PROBLEM TO SOLVE: Repeat exactly the opening lines of the records, ending with the line that contains "Pet adopting shopping".
::: RECORDS TO USE
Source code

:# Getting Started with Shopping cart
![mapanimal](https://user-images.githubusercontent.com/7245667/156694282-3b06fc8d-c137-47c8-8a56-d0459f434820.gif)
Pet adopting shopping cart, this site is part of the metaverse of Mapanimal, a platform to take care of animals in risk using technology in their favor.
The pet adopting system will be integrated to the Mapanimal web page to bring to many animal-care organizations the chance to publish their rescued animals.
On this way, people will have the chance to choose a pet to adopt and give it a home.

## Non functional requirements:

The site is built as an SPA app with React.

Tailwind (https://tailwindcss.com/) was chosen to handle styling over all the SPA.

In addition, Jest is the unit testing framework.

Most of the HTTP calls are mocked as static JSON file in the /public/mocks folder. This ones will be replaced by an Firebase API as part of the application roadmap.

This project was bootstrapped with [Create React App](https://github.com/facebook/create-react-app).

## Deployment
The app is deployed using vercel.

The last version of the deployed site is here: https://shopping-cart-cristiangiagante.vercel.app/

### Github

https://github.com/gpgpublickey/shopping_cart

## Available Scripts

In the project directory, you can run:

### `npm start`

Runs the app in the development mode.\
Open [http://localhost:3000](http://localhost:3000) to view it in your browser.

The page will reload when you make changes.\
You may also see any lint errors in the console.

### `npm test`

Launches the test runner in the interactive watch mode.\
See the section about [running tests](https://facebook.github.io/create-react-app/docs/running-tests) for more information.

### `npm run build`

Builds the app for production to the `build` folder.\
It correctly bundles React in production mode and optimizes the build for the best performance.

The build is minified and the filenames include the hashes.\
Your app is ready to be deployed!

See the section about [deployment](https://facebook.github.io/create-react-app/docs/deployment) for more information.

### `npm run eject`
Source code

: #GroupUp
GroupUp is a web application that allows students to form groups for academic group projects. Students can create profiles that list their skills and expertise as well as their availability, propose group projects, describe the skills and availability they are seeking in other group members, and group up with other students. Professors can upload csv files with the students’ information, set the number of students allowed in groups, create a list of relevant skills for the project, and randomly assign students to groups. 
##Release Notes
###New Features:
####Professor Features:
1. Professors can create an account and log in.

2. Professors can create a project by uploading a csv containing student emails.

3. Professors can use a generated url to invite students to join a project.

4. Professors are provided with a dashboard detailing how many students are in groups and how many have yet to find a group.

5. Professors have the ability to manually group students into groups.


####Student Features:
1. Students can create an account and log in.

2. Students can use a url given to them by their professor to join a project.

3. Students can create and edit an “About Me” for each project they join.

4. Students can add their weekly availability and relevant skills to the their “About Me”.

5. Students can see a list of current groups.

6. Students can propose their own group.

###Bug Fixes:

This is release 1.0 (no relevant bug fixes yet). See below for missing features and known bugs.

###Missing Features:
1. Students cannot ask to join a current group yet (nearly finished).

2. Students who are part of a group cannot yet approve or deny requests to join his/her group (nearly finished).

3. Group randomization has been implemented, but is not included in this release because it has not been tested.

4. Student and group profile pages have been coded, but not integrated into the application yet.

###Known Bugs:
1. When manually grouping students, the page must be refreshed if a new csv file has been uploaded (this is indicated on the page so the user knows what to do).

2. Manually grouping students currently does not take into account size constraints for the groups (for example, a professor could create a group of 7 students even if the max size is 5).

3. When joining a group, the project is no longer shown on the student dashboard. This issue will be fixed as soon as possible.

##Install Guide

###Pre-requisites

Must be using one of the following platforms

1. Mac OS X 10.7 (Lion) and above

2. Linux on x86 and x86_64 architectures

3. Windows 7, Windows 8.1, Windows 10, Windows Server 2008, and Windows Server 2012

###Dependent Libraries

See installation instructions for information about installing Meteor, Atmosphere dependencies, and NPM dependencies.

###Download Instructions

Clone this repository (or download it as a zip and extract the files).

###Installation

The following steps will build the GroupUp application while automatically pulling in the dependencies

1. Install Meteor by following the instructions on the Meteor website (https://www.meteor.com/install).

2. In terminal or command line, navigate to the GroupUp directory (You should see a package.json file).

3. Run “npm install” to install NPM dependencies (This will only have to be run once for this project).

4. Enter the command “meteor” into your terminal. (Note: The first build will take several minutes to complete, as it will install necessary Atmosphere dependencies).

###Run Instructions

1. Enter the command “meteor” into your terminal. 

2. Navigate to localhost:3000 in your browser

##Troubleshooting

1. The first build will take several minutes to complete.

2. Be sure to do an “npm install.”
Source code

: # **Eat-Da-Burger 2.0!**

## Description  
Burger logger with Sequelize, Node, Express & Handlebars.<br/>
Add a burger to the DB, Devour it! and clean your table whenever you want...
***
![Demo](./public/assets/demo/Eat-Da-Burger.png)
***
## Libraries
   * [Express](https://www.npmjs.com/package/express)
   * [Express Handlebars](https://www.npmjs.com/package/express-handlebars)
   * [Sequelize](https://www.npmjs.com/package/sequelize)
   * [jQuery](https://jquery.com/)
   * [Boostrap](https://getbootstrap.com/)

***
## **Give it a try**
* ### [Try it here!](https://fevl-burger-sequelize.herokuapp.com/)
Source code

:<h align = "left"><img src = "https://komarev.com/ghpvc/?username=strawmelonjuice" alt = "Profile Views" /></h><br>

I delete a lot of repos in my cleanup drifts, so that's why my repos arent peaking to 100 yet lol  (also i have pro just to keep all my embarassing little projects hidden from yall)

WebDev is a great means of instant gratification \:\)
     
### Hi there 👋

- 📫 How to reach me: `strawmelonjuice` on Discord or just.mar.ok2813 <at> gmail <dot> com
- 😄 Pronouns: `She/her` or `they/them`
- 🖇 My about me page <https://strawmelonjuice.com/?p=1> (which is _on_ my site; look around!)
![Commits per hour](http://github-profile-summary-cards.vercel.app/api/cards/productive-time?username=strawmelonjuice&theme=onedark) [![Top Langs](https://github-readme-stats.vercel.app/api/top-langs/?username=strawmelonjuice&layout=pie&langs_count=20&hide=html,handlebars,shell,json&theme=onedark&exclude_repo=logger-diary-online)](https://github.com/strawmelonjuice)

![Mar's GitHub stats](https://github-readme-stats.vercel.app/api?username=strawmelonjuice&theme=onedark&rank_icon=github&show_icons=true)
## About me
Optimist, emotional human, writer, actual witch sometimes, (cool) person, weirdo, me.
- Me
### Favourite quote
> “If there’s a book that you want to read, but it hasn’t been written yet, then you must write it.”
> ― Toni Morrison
::::::
WRITTEN RESPONSE:
Source code

:# Getting Started with Shopping cart
![mapanimal](https://user-images.githubusercontent.com/7245667/156694282-3b06fc8d-c137-47c8-8a56-d0459f434820.gif)
Pet adopting shopping cart, this site is part of the metaverse of Mapanimal, a platform to take care of animals in risk using technology in their favor.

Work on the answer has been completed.